§ **THE PROBLEM**: In the records below, find the line containing "interface C." and the line containing "interne plus lente."; please repeat exactly the lines from one to the other, both included, and nothing more.

§ **INPUT FOR THIS TASK**:
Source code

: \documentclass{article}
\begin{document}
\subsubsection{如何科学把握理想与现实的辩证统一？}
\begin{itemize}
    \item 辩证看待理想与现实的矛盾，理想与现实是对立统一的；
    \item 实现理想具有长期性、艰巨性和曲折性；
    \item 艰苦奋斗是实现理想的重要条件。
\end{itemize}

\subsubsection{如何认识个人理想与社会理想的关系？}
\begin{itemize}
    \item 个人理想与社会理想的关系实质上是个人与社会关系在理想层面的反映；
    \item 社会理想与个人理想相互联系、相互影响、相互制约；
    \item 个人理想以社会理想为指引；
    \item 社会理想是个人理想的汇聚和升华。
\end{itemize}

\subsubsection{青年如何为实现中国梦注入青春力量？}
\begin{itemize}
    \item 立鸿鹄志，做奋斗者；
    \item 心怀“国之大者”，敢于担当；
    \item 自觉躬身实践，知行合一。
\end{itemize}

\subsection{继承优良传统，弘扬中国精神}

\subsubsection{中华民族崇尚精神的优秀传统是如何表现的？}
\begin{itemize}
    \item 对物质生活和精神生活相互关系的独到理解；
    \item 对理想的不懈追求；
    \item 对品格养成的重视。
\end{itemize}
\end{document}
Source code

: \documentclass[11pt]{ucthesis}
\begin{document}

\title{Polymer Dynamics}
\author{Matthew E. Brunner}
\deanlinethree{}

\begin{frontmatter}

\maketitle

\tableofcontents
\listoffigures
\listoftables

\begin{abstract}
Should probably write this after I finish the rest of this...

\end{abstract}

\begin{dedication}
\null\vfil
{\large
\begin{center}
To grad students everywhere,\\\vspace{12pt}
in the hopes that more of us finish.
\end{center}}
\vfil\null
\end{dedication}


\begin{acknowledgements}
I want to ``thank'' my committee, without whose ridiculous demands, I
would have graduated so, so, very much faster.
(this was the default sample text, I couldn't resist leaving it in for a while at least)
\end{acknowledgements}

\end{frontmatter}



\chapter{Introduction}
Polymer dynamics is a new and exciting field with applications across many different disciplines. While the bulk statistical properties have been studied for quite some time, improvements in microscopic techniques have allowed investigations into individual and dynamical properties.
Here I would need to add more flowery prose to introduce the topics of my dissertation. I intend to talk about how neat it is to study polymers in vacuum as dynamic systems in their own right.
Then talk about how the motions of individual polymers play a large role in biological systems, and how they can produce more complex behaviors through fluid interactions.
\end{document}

==

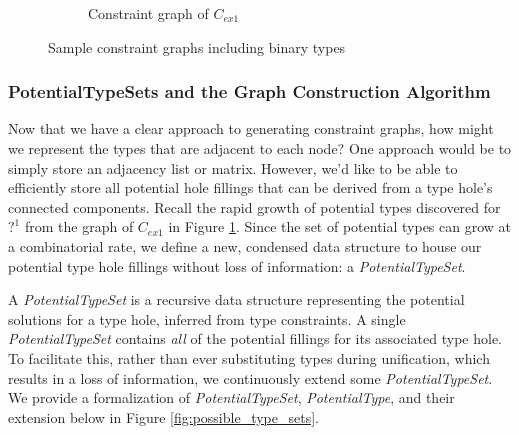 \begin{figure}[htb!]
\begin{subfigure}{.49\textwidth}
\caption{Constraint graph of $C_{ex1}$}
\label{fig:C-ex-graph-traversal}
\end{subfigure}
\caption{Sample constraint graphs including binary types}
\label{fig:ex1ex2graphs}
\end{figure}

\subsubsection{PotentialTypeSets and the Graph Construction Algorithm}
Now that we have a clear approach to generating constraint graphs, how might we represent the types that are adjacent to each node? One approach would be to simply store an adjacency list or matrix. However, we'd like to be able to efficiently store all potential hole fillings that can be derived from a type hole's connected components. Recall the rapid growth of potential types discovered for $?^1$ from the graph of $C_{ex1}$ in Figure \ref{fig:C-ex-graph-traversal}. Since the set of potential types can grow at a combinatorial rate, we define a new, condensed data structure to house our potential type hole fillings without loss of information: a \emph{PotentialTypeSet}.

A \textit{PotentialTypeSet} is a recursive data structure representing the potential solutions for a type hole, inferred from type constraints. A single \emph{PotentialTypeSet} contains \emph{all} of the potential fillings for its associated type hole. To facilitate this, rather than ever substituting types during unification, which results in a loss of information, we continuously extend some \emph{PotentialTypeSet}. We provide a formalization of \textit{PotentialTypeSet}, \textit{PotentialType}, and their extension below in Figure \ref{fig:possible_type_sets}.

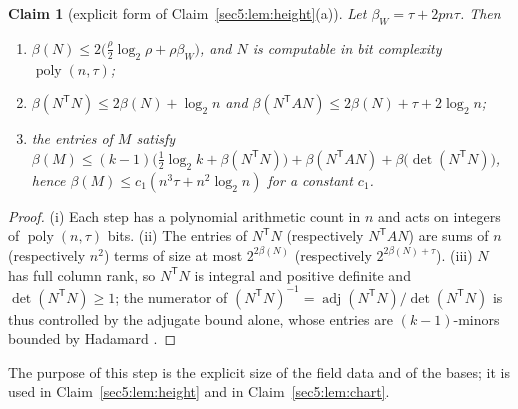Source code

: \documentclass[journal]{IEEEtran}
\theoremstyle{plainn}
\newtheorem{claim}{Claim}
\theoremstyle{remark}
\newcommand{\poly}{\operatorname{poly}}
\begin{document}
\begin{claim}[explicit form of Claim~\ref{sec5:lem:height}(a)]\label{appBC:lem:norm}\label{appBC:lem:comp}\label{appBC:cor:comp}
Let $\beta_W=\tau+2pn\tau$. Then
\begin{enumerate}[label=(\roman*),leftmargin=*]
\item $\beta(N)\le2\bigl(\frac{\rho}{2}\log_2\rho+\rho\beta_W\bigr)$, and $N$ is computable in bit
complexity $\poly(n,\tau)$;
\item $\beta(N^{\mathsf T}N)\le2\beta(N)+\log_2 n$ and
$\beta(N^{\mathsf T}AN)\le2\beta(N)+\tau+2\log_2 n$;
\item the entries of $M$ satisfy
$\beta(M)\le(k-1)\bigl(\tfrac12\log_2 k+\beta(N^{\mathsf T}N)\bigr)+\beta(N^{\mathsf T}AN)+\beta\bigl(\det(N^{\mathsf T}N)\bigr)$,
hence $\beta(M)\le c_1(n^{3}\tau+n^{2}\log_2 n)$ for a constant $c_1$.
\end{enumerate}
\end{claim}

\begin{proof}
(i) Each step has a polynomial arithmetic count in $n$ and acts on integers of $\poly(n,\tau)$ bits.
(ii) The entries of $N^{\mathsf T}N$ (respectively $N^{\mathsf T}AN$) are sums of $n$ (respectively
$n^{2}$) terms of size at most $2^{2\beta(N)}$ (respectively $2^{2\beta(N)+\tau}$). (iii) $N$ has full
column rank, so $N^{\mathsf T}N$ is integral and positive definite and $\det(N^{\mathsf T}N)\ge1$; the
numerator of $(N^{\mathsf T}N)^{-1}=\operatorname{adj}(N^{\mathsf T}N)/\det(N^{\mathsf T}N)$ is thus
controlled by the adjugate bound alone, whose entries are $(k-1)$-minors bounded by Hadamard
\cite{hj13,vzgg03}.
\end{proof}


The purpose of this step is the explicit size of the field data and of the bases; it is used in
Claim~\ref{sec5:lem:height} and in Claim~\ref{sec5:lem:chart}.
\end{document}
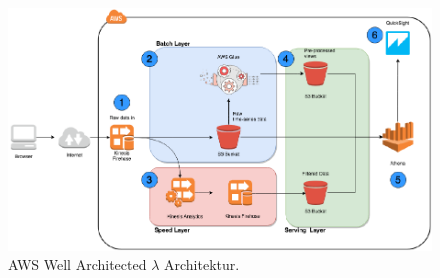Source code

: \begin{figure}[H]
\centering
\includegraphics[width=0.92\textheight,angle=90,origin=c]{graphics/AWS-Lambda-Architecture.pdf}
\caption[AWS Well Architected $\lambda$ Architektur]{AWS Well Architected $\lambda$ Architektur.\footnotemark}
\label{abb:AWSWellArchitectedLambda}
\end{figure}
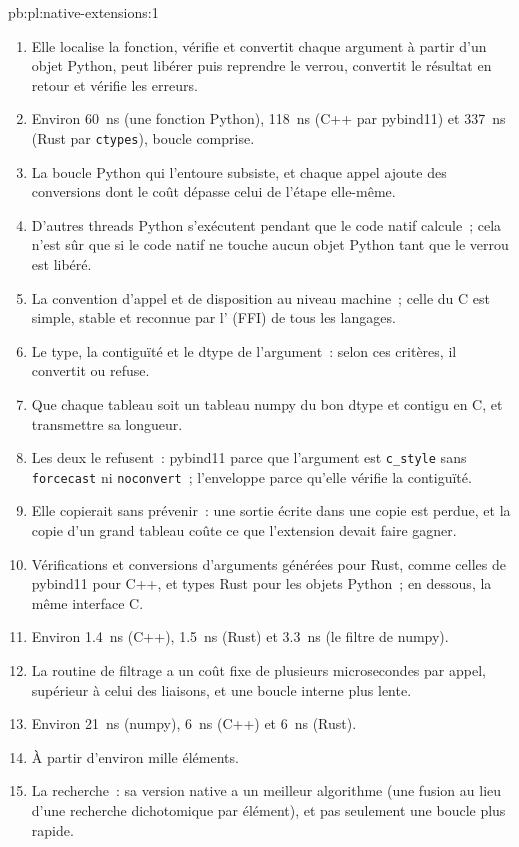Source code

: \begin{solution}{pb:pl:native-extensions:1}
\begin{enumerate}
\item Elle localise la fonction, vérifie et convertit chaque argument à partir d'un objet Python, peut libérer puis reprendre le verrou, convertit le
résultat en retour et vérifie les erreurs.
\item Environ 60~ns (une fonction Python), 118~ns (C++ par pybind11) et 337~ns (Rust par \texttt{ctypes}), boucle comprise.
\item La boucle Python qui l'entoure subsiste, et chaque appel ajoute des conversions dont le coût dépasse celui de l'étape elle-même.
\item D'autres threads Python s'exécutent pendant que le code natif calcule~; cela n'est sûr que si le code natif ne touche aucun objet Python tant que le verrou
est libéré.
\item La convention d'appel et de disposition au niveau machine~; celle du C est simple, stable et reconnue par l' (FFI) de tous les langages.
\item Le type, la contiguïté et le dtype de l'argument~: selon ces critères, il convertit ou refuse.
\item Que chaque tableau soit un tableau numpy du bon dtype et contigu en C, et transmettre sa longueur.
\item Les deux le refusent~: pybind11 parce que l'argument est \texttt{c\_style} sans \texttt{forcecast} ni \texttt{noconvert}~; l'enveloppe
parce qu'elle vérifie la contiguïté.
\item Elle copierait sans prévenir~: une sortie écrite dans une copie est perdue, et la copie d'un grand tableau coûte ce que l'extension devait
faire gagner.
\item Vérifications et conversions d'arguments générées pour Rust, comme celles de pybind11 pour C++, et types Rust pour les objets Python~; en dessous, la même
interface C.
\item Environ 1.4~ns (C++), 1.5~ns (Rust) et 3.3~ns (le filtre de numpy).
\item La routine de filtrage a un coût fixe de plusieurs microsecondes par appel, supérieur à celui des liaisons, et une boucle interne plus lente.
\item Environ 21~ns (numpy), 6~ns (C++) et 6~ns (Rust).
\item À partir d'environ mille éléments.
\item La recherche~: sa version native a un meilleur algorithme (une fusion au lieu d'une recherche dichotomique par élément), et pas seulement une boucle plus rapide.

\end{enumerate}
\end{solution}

==

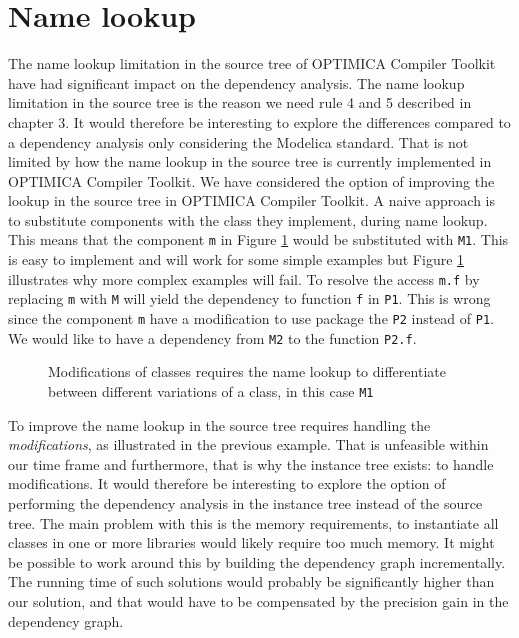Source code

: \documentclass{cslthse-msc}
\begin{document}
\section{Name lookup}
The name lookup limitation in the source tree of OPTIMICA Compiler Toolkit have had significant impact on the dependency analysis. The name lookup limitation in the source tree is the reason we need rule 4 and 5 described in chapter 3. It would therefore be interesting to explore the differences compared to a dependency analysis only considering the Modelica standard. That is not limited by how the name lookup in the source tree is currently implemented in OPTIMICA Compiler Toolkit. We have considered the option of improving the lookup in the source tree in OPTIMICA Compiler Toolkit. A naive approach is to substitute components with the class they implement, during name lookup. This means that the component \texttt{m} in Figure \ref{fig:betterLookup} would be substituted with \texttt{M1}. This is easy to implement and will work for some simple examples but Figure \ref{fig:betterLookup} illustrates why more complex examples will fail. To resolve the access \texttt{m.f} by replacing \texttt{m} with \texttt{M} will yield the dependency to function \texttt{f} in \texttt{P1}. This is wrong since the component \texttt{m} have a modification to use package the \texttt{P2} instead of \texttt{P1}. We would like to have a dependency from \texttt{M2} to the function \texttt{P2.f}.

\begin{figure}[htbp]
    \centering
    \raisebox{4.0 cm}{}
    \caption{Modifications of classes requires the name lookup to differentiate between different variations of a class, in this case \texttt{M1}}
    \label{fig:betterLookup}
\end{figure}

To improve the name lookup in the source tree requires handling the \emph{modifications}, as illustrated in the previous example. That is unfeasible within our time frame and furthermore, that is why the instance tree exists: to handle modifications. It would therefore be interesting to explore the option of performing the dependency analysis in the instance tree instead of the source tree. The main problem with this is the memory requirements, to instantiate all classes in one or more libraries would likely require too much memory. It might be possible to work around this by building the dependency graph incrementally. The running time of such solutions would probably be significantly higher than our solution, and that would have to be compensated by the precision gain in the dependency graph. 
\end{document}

§ **OUTPUT FOR THIS TASK**:
interface C.
\item Environ 1.4~ns (C++), 1.5~ns (Rust) et 3.3~ns (le filtre de numpy).
\item La routine de filtrage a un coût fixe de plusieurs microsecondes par appel, supérieur à celui des liaisons, et une boucle interne plus lente.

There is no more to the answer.